From RNNs to Foundation Models: An Empirical Study on Commercial Building Energy Consumption

Published: 10 Oct 2024, Last Modified: 26 Nov 2024NeurIPS 2024 TSALM WorkshopEveryoneRevisionsBibTeXCC BY 4.0
Keywords: short term load forecasting, foundation models, heterogeneity, time series
TL;DR: We find that (1) data heterogeneity significantly affects model performance, (2) architecture is more important than parameter count for base models (3) fine tuning foundation models may be better than training from scratch.
Abstract: Accurate short-term energy consumption forecasting for commercial buildings is crucial for smart grid operations.

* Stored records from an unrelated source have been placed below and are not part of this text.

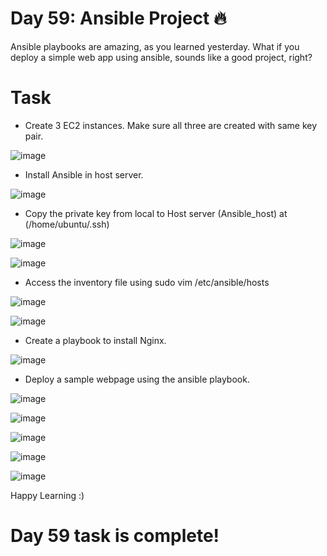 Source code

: # Day 59: Ansible Project 🔥

Ansible playbooks are amazing, as you learned yesterday.
What if you deploy a simple web app using ansible, sounds like a good project, right?

# Task

- Create 3 EC2 instances. Make sure all three are created with same key pair.

![image](https://github.com/Chaitannyaa/90DaysOfDevOps/assets/117350787/25d09815-434d-484a-8ae7-30ed120c37bd)

- Install Ansible in host server.

![image](https://github.com/Chaitannyaa/90DaysOfDevOps/assets/117350787/0d3d394e-1665-480a-926b-5d3c7f34c50c)

- Copy the private key from local to Host server (Ansible_host) at (/home/ubuntu/.ssh)

![image](https://github.com/Chaitannyaa/90DaysOfDevOps/assets/117350787/e70876f0-e0ec-4c82-8bea-309d2d17c928)

![image](https://github.com/Chaitannyaa/90DaysOfDevOps/assets/117350787/5c5c8a3f-e3d7-4290-9475-b137cb9eb449)

- Access the inventory file using sudo vim /etc/ansible/hosts

![image](https://github.com/Chaitannyaa/90DaysOfDevOps/assets/117350787/df12b2d7-9012-433b-bf75-c023326f27a9)

![image](https://github.com/Chaitannyaa/90DaysOfDevOps/assets/117350787/063daefc-b35f-46f3-bbbe-0aa516602937)

- Create a playbook to install Nginx.

![image](https://github.com/Chaitannyaa/90DaysOfDevOps/assets/117350787/591a2cc5-0ade-43d4-b855-f468630fcbc6)

- Deploy a sample webpage using the ansible playbook.

![image](https://github.com/Chaitannyaa/90DaysOfDevOps/assets/117350787/e0e06685-b725-4908-adc2-ded80d6b958f)

![image](https://github.com/Chaitannyaa/90DaysOfDevOps/assets/117350787/53d611a3-c9bf-4414-b6a4-abb1318dee18)

![image](https://github.com/Chaitannyaa/90DaysOfDevOps/assets/117350787/71dbb8a2-f9de-4218-935a-6b8b8be23e0c)

![image](https://github.com/Chaitannyaa/90DaysOfDevOps/assets/117350787/f88039ed-5da3-453d-9f44-39b30416ccf3)

![image](https://github.com/Chaitannyaa/90DaysOfDevOps/assets/117350787/e89d3dfa-9953-404b-9376-5742e1065cf1)

Happy Learning :)

# Day 59 task is complete!
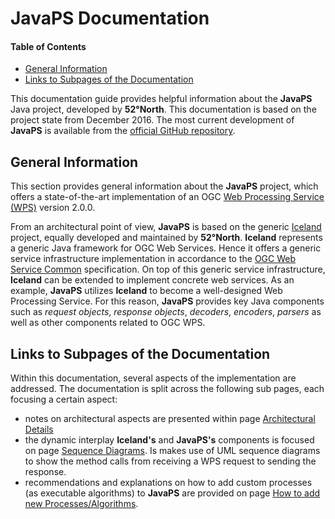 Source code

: JavaPS Documentation
====================

#### Table of Contents

<!-- START doctoc generated TOC please keep comment here to allow auto update -->

<!-- DON'T EDIT THIS SECTION, INSTEAD RE-RUN doctoc TO UPDATE -->

<!-- DON'T EDIT THIS SECTION, INSTEAD RE-RUN doctoc TO UPDATE -->

-	[General Information](#general-information)
-	[Links to Subpages of the Documentation](#links-to-subpages-of-the-documentation)

<!-- END doctoc generated TOC please keep comment here to allow auto update -->

This documentation guide provides helpful information about the **JavaPS** Java project, developed by **52°North**. This documentation is based on the project state from December 2016. The most current development of **JavaPS** is available from the [official GitHub repository](https://github.com/52North/javaps).

General Information
-------------------

This section provides general information about the **JavaPS** project, which offers a state-of-the-art implementation of an OGC [Web Processing Service (WPS)](http://www.opengeospatial.org/standards/wps) version 2.0.0.

From an architectural point of view, **JavaPS** is based on the generic [Iceland](https://github.com/52North/iceland) project, equally developed and maintained by **52°North**. **Iceland** represents a generic Java framework for OGC Web Services. Hence it offers a generic service infrastructure implementation in accordance to the [OGC Web Service Common](http://www.opengeospatial.org/standards/common) specification. On top of this generic service infrastructure, **Iceland** can be extended to implement concrete web services. As an example, **JavaPS** utilizes **Iceland** to become a well-designed Web Processing Service. For this reason, **JavaPS** provides key Java components such as *request objects*, *response objects*, *decoders*, *encoders*, *parsers* as well as other components related to OGC WPS.

Links to Subpages of the Documentation
--------------------------------------

Within this documentation, several aspects of the implementation are addressed. The documentation is split across the following sub pages, each focusing a certain aspect:

-	notes on architectural aspects are presented within page [Architectural Details](./architecture/architecture.markdown)
-	the dynamic interplay **Iceland's** and **JavaPS's** components is focused on page [Sequence Diagrams](./sequence_diagrams/sequence_diagrams.markdown). Is makes use of UML sequence diagrams to show the method calls from receiving a WPS request to sending the response.
-	recommendations and explanations on how to add custom processes (as executable algorithms) to **JavaPS** are provided on page [How to add new Processes/Algorithms](./algorithm_definition/algorithm_definition.markdown).
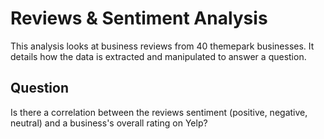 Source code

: # Reviews & Sentiment Analysis

This analysis looks at business reviews from 40 themepark businesses. 
It details how the data is extracted and manipulated to answer a question.

## Question
Is there a correlation between the reviews sentiment (positive, negative, neutral) and a business's overall rating on Yelp?

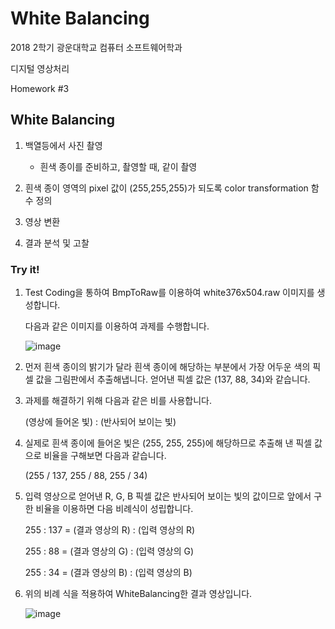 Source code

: # White Balancing

2018 2학기 광운대학교 컴퓨터 소프트웨어학과

디지털 영상처리

Homework #3

## White Balancing

1. 백열등에서 사진 촬영

    - 흰색 종이를 준비하고, 촬영할 때, 같이 촬영
    
2. 흰색 종이 영역의 pixel 값이 (255,255,255)가 되도록 color transformation 함수 정의
    
3. 영상 변환

4. 결과 분석 및 고찰

### Try it!

1. Test Coding을 통하여 BmpToRaw를 이용하여 white376x504.raw 이미지를 생성합니다.

   다음과 같은 이미지를 이용하여 과제를 수행합니다.

   ![image](https://user-images.githubusercontent.com/36066656/49203986-a375b880-f3ed-11e8-9b08-18bdb9702f93.png)

2. 먼저 흰색 종이의 밝기가 달라 흰색 종이에 해당하는 부분에서 가장 어두운 색의 픽셀 값을 그림판에서 추출해냅니다. 얻어낸 픽셀 값은 (137, 88, 34)와 같습니다.

3. 과제를 해결하기 위해 다음과 같은 비를 사용합니다.

   (영상에 들어온 빛) : (반사되어 보이는 빛)

4. 실제로 흰색 종이에 들어온 빛은 (255, 255, 255)에 해당하므로 추출해 낸 픽셀 값으로 비율을 구해보면 다음과 같습니다.

   (255 / 137, 255 / 88,  255 / 34)

5. 입력 영상으로 얻어낸 R, G, B 픽셀 값은 반사되어 보이는 빛의 값이므로 앞에서 구한 비율을 이용하면 다음 비례식이 성립합니다.

   255 : 137 = (결과 영상의 R) : (입력 영상의 R)
   
   255 : 88 = (결과 영상의 G) : (입력 영상의 G)
   
   255 : 34 = (결과 영상의 B) : (입력 영상의 B)

6. 위의 비례 식을 적용하여 WhiteBalancing한 결과 영상입니다. 

   ![image](https://user-images.githubusercontent.com/36066656/49207612-c6f23080-f3f8-11e8-8b51-bcc43064525f.png)
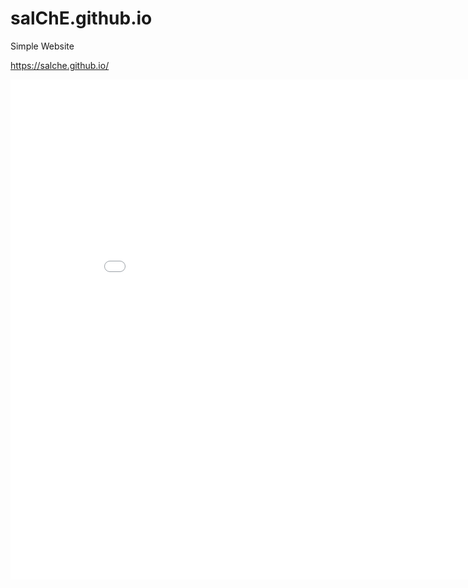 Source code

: # salChE.github.io

Simple Website

https://salche.github.io/

<iframe width="900" height="800" frameborder="0" scrolling="no" src="//plot.ly/~SalM/45.embed"></iframe>
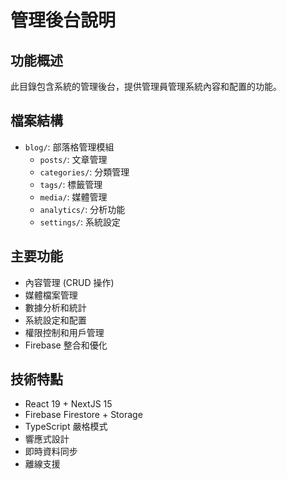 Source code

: # 管理後台說明

## 功能概述
此目錄包含系統的管理後台，提供管理員管理系統內容和配置的功能。

## 檔案結構
- `blog/`: 部落格管理模組
  - `posts/`: 文章管理
  - `categories/`: 分類管理
  - `tags/`: 標籤管理
  - `media/`: 媒體管理
  - `analytics/`: 分析功能
  - `settings/`: 系統設定

## 主要功能
- 內容管理 (CRUD 操作)
- 媒體檔案管理
- 數據分析和統計
- 系統設定和配置
- 權限控制和用戶管理
- Firebase 整合和優化

## 技術特點
- React 19 + NextJS 15
- Firebase Firestore + Storage
- TypeScript 嚴格模式
- 響應式設計
- 即時資料同步
- 離線支援
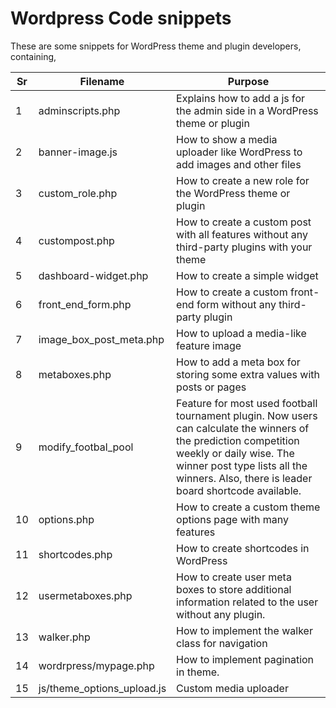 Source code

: # Wordpress Code snippets
These are some snippets for WordPress theme and plugin developers, containing,

Sr|Filename|Purpose
---|---|---
1|adminscripts.php|Explains how to add a js for the admin side in a WordPress theme or plugin
2|banner-image.js| How to show a media uploader like WordPress to add images and other files
3|custom_role.php| How to create a new role for the WordPress theme or plugin
4|custompost.php| How to create a custom post with all features without any third-party plugins with your theme
5|dashboard-widget.php| How to create a simple widget
6|front_end_form.php|How to create a custom front-end form without any third-party plugin
7|image_box_post_meta.php|How to upload a media-like feature image 
8|metaboxes.php|How to add a meta box for storing some extra values with posts or pages
9|modify_footbal_pool| Feature for most used football tournament plugin. Now users can calculate the winners of the prediction competition weekly or daily wise. The winner post type lists all the winners. Also, there is leader board shortcode available.
10|options.php|How to create a custom theme options page with many features
11|shortcodes.php|How to create shortcodes in WordPress
12|usermetaboxes.php|How to create user meta boxes to store additional information related to the user without any plugin.
13|walker.php|How to implement the walker class for navigation
14|wordrpress/mypage.php|How to implement pagination in theme.
15|js/theme_options_upload.js|Custom media uploader


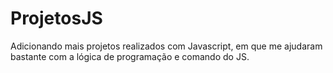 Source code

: # ProjetosJS
Adicionando mais projetos realizados com Javascript, em que me ajudaram bastante com a lógica de programação e comando do JS.
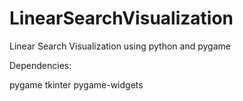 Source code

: # LinearSearchVisualization
Linear Search Visualization using python and pygame

Dependencies:

pygame
tkinter
pygame-widgets
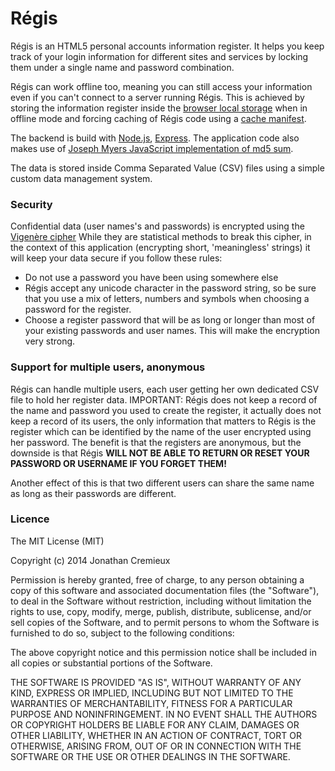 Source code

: Régis
=====

Régis is an HTML5 personal accounts information register.
It helps you keep track of your login information for different sites and services by locking them under a single name and password combination.

Régis can work offline too, meaning you can still access your information even if you can't connect to a server running Régis.
This is achieved by storing the information register inside the [browser local storage](http://www.html5rocks.com/en/features/storage) when in offline mode and forcing caching of Régis code using a [cache manifest](http://www.html5rocks.com/en/tutorials/appcache/beginner/).

The backend is build with [Node.js](http://nodejs.org/), [Express](http://expressjs.com/).
The application code also makes use of [Joseph Myers JavaScript implementation of md5 sum](http://www.myersdaily.org/joseph/javascript/md5-text.html).

The data is stored inside Comma Separated Value (CSV) files using a simple custom data management system.

### Security

Confidential data (user names's and passwords) is encrypted using the [Vigenère cipher](http://en.wikipedia.org/wiki/Vigen%C3%A8re_cipher)
While they are statistical methods to break this cipher, in the context of this application (encrypting short, 'meaningless' strings) it will keep your data secure if you follow these rules:
- Do not use a password you have been using somewhere else
- Régis accept any unicode character in the password string, so be sure that you use a mix of letters, numbers and symbols when choosing a password for the register.
- Choose a register password that will be as long or longer than most of your existing passwords and user names. This will make the encryption very strong.


### Support for multiple users, anonymous 

Régis can handle multiple users, each user getting her own dedicated CSV file to hold her register data.
IMPORTANT: Régis does not keep a record of the name and password you used to create the register, it actually does not keep a record of its users, the only information that matters to Régis is the register which can be identified by the name of the user encrypted using her password. The benefit is that the registers are anonymous, but the downside is that Régis **WILL NOT BE ABLE TO RETURN OR RESET YOUR PASSWORD OR USERNAME IF YOU FORGET THEM!**

Another effect of this is that two different users can share the same name as long as their passwords are different.

### Licence

The MIT License (MIT)

Copyright (c) 2014 Jonathan Cremieux

Permission is hereby granted, free of charge, to any person obtaining a copy
of this software and associated documentation files (the "Software"), to deal
in the Software without restriction, including without limitation the rights
to use, copy, modify, merge, publish, distribute, sublicense, and/or sell
copies of the Software, and to permit persons to whom the Software is
furnished to do so, subject to the following conditions:

The above copyright notice and this permission notice shall be included in
all copies or substantial portions of the Software.

THE SOFTWARE IS PROVIDED "AS IS", WITHOUT WARRANTY OF ANY KIND, EXPRESS OR
IMPLIED, INCLUDING BUT NOT LIMITED TO THE WARRANTIES OF MERCHANTABILITY,
FITNESS FOR A PARTICULAR PURPOSE AND NONINFRINGEMENT. IN NO EVENT SHALL THE
AUTHORS OR COPYRIGHT HOLDERS BE LIABLE FOR ANY CLAIM, DAMAGES OR OTHER
LIABILITY, WHETHER IN AN ACTION OF CONTRACT, TORT OR OTHERWISE, ARISING FROM,
OUT OF OR IN CONNECTION WITH THE SOFTWARE OR THE USE OR OTHER DEALINGS IN
THE SOFTWARE.
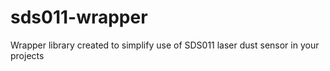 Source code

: # sds011-wrapper
Wrapper library created to simplify use of SDS011 laser dust sensor in your projects
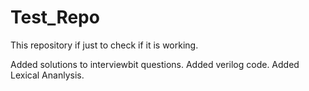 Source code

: # Test_Repo
This repository if just to check if it is working.


Added solutions to interviewbit questions.
Added verilog code.
Added Lexical Ananlysis.
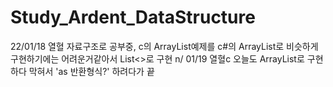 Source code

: # Study_Ardent_DataStructure
22/01/18 열혈 자료구조로 공부중, c의 ArrayList예제를 c#의 ArrayList로 비슷하게 구현하기에는 어려운거같아서 List<>로 구현 n/
01/19 열혈c 오늘도 ArrayList로 구현하다 막혀서 'as 반환형식?' 하려다가 끝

While smart meters and deep learning models enable forecasting using past data from multiple buildings, data heterogeneity from diverse buildings can reduce model performance. The impact of increasing dataset heterogeneity in time series forecasting, while keeping size and model constant, is understudied. We tackle this issue using the ComStock dataset, which provides synthetic energy consumption data for U.S. commercial buildings. Two curated subsets, identical in size and region but differing in building type diversity, are used to assess the performance of various time series forecasting models, including fine-tuned open-source foundation models (FMs). The results show that dataset heterogeneity and model architecture have a greater impact on post-training forecasting performance than the parameter count. Moreover, despite the higher computational cost, fine-tuned FMs demonstrate competitive performance compared to base models trained from scratch.